== Prompt ==
Leave out the pictures and print the rest of the entries exactly as they stand.

(Saved data entries)

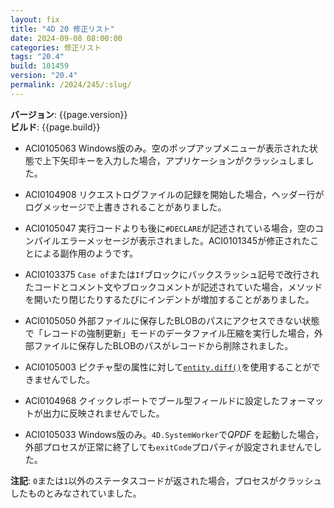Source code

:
 ```yaml
---
layout: fix
title: "4D 20 修正リスト"
date: 2024-09-08 08:00:00
categories: 修正リスト
tags: "20.4"
build: 101459
version: "20.4"
permalink: /2024/245/:slug/
---
```


**バージョン**: {{page.version}}  
**ビルド**: {{page.build}} 

* ACI0105063 Windows版のみ。空のポップアップメニューが表示された状態で上下矢印キーを入力した場合，アプリケーションがクラッシュしました。

* ACI0104908 リクエストログファイルの記録を開始した場合，ヘッダー行がログメッセージで上書きされることがありました。

* ACI0105047 実行コードよりも後に`#DECLARE`が記述されている場合，空のコンパイルエラーメッセージが表示されました。ACI0101345が修正されたことによる副作用のようです。

* ACI0103375 `Case of`または`If`ブロックにバックスラッシュ記号で改行されたコードとコメント文やブロックコメントが記述されていた場合，メソッドを開いたり閉じたりするたびにインデントが増加することがありました。

* ACI0105050 外部ファイルに保存したBLOBのパスにアクセスできない状態で「レコードの強制更新」モードのデータファイル圧縮を実行した場合，外部ファイルに保存したBLOBのパスがレコードから削除されました。

* ACI0105003 ピクチャ型の属性に対して[`entity.diff()`](https://developer.4d.com/docs/ja/API/EntityClass/#diff)を使用することができませんでした。

* ACI0104968 クイックレポートでブール型フィールドに設定したフォーマットが出力に反映されませんでした。

* ACI0105033 Windows版のみ。`4D.SystemWorker`で*QPDF* を起動した場合，外部プロセスが正常に終了しても`exitCode`プロパティが設定されませんでした。

**注記**: `0`または`1`以外のステータスコードが返された場合，プロセスがクラッシュしたものとみなされていました。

== Written answer ==
Source code

:
 ```yaml
---
layout: fix
title: "4D 20 修正リスト"
date: 2024-09-08 08:00:00
categories: 修正リスト
tags: "20.4"
build: 101459
version: "20.4"
permalink: /2024/245/:slug/
---
```


**バージョン**: {{page.version}}  
**ビルド**: {{page.build}} 

* ACI0105063 Windows版のみ。空のポップアップメニューが表示された状態で上下矢印キーを入力した場合，アプリケーションがクラッシュしました。

* ACI0104908 リクエストログファイルの記録を開始した場合，ヘッダー行がログメッセージで上書きされることがありました。

* ACI0105047 実行コードよりも後に`#DECLARE`が記述されている場合，空のコンパイルエラーメッセージが表示されました。ACI0101345が修正されたことによる副作用のようです。

* ACI0103375 `Case of`または`If`ブロックにバックスラッシュ記号で改行されたコードとコメント文やブロックコメントが記述されていた場合，メソッドを開いたり閉じたりするたびにインデントが増加することがありました。

* ACI0105050 外部ファイルに保存したBLOBのパスにアクセスできない状態で「レコードの強制更新」モードのデータファイル圧縮を実行した場合，外部ファイルに保存したBLOBのパスがレコードから削除されました。

* ACI0105003 ピクチャ型の属性に対して[`entity.diff()`](https://developer.4d.com/docs/ja/API/EntityClass/#diff)を使用することができませんでした。

* ACI0104968 クイックレポートでブール型フィールドに設定したフォーマットが出力に反映されませんでした。

* ACI0105033 Windows版のみ。`4D.SystemWorker`で*QPDF* を起動した場合，外部プロセスが正常に終了しても`exitCode`プロパティが設定されませんでした。

**注記**: `0`または`1`以外のステータスコードが返された場合，プロセスがクラッシュしたものとみなされていました。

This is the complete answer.